Here’s the ASHP chart from Colin’s 2021 study:
Colin made some important points about terminology:
SCOP should only be used to refer to forecasted performance, not measured performance.
SPF is the term to use for measured annual performance together with the boundary e.g H2/H4.
I think most of us using SCOP mean measured performance but others might think we are referring to forecasted performance by the installer or manufacturer which can obviously be quite different . I’ve never been one to be concerned about terminology but it’s probably better that we adhere to the standard use of these terms at least in the way they are use in industry technical literature.
I think the study results that Colin presents highlights the importance of what we (in a collective sense of everyone contributing) are doing with HeatpumpMonitor.org. Our results demonstrate that good installations can achieve much better results. Without that we’d have to settle with the results form these trials and it would be harder to see a path to higher performance or perhaps less abstractly, running costs lower than gas. The big question is why is there such a big difference?
Anecdotally, two out of four friends/family with heat pumps have them programmed like a gas boiler, only coming on at full blast 50C+ flow temp for a couple of hours in the morning and evening. All have buffers, extra pumps, multiple zones.

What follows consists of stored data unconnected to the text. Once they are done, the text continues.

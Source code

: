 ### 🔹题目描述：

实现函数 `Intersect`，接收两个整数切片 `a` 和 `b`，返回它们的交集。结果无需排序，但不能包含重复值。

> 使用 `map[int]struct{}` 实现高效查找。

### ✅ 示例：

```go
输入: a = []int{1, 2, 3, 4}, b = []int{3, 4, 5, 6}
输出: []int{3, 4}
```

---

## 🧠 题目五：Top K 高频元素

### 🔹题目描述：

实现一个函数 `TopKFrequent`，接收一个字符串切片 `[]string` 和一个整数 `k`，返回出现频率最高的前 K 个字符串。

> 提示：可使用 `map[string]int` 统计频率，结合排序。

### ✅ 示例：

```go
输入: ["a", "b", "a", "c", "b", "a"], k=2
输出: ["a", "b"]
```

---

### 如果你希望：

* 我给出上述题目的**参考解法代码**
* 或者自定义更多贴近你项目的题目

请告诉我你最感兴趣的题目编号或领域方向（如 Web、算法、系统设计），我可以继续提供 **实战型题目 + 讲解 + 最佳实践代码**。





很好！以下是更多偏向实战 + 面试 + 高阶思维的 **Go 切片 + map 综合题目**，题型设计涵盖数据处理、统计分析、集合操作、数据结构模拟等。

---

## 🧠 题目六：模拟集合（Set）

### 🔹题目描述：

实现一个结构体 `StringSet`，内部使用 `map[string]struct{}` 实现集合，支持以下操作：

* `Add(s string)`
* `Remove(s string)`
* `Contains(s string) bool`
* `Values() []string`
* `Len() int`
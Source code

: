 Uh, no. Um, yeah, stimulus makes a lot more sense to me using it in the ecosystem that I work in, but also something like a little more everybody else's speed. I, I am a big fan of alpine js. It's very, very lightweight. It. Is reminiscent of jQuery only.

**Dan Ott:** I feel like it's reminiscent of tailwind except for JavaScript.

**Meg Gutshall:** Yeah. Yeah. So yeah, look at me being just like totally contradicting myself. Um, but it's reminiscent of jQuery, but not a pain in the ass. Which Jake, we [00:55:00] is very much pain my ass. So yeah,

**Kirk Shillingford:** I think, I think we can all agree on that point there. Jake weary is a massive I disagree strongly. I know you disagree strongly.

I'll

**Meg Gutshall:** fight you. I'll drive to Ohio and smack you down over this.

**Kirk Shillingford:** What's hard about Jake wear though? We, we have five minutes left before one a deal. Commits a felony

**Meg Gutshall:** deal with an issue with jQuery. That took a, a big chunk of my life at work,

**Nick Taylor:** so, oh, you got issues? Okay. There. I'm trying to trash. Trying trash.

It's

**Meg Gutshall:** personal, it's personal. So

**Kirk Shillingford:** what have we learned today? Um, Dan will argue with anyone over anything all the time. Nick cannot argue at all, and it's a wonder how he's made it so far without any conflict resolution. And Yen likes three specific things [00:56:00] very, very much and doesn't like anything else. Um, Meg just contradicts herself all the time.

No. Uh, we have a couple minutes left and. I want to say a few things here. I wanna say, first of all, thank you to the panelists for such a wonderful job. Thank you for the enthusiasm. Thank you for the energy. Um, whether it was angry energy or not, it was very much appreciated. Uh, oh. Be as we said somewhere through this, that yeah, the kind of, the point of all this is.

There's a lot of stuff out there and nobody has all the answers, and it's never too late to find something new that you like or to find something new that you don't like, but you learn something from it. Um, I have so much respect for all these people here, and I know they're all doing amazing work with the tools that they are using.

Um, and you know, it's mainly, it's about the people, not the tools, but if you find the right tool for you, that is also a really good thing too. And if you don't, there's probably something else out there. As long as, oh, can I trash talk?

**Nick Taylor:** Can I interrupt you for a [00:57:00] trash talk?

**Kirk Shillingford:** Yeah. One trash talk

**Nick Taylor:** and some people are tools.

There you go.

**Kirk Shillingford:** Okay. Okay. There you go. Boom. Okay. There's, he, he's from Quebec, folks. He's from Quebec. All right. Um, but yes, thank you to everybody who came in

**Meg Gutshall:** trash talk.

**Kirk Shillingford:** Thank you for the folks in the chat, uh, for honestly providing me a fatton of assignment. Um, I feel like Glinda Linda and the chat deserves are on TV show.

It’s going to take a while to shift consumer and installer mindsets.
This is a really important point and runs the risk of giving heat pumps a bad reputation, when they struggle to deliver the heat required to quickly bring a house up to temperature - and taking a big hit on efficiency when trying to achieve the target.
It’s the strong relationship between flow temperature and efficiency that is so different to a gas boiler, meaning it’s better to keep the heating on all the time than to run in short bursts - but it’s counter-intuitive to expect to save money by heating a house when nobody is home (especially when third-party controllers like Hive are marketed on the basis of dynamic scheduling).
There’s some good research in this Passivhaus Trust paper: Research Report - The right time for heat pumps in retrofit - see “INSULATION LEVEL AND CONTINUOUS VS INTERMITTENT HEATING” starting on Page 8 and especially “HEATING ON A BUDGET – INTERMITTENT VS CONTINUOUS OPERATION OF ASHP” on Page 13.